Valutazione Pastorale

il film inizia in modo coinvolgente e appassionante con la fuga dal carcere dei tre protagonisti, poi però prosegue con un ritmo piuttosto lento e monocorde. Irritante è la recitazione grottesca di De Niro con le sue continue smorfie di paura e col suo atteggiamento debordante da ridicolo clown; gradevole, invece, l'interpretazione di Penn col suo personaggio accattivante che trova la sua giusta collocazione nella scelta finale. Nel complesso comunque il film ha diversi aspetti positivi: la religiòsità popolare che pur nella sua apparente esteriorità folcloristica ha una sua validità degna di rispetto; l'episodio della bambina e di Ned che affiorano sulle acque allacciati alla statua della Vergine ha una sua certa valenza spirituale.
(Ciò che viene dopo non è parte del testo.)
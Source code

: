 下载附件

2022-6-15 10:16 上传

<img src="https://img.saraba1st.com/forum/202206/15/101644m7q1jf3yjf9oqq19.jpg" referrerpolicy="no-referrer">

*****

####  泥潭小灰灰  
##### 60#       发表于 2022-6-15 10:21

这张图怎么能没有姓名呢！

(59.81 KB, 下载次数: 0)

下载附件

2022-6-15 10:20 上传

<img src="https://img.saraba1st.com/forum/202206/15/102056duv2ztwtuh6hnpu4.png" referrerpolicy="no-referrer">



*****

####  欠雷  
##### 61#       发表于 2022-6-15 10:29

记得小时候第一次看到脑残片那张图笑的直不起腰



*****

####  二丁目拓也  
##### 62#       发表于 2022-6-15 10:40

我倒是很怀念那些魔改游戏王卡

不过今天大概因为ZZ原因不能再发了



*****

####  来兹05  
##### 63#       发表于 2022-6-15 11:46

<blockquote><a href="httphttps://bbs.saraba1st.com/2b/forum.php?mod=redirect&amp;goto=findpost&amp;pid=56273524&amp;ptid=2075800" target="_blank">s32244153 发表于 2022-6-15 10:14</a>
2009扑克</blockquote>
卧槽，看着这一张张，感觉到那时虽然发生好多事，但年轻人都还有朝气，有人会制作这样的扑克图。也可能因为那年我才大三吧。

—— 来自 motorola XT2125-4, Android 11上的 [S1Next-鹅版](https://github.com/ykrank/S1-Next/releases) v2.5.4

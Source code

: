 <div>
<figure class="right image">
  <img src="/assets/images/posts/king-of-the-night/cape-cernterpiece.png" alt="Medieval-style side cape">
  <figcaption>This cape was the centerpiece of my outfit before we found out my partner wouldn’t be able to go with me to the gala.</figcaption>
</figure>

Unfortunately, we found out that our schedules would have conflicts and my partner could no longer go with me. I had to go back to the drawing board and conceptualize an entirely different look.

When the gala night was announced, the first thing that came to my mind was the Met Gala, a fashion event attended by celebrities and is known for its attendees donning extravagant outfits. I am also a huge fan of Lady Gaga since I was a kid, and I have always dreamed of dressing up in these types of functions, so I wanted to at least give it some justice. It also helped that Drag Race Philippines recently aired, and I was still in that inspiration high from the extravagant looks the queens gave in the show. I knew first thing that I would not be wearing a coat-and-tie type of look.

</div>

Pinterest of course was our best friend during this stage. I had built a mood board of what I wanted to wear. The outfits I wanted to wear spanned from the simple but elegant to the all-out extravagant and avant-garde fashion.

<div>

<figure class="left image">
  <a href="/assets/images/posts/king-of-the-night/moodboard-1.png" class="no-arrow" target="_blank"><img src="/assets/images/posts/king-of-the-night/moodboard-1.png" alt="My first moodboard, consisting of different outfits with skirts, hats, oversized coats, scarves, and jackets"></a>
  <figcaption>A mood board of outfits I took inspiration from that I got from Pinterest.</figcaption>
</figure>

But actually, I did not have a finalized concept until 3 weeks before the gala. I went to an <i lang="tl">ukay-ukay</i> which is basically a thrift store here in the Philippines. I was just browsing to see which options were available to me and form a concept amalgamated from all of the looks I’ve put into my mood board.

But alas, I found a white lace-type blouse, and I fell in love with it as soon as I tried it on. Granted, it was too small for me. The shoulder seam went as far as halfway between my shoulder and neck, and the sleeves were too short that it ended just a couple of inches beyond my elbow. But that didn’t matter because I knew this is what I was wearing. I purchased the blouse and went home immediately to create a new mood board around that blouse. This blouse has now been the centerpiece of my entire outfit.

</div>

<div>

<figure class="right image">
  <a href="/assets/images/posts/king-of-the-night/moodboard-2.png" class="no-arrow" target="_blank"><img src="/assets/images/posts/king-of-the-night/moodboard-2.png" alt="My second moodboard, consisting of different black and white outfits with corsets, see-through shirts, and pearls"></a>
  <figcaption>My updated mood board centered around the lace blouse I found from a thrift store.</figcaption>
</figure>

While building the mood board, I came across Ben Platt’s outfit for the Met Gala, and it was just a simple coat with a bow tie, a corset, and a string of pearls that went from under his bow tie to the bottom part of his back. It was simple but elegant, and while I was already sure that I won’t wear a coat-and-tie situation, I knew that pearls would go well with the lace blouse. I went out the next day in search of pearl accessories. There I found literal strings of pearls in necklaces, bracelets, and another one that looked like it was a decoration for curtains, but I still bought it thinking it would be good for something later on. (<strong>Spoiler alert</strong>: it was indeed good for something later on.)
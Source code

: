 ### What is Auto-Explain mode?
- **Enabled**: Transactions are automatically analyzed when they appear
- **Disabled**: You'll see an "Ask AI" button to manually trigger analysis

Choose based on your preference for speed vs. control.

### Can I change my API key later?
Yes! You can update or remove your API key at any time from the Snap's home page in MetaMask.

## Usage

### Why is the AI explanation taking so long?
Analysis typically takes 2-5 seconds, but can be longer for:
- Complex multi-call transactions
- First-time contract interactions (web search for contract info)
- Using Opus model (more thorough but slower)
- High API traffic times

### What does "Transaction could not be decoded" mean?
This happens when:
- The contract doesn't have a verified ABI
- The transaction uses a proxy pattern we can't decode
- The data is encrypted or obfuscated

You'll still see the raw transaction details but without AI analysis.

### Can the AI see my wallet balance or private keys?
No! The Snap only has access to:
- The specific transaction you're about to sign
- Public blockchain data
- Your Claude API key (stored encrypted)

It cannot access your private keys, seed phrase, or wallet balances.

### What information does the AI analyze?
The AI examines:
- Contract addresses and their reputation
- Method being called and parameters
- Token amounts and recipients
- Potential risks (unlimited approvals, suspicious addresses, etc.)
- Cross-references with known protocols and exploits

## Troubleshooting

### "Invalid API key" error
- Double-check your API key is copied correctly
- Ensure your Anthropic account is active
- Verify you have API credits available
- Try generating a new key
Rende un po' perplessi la figura del vescovo, un po' anomalo e troppo caricato. Tuttavia il film non è mai irriverente verso il discorso religioso o verso i rappresentanti del clero: non c'è alcuna nota dispregiativa verso un argomento così delicato anche se a volte pecca di infantilismo come nella rapida "conversione" di Jim.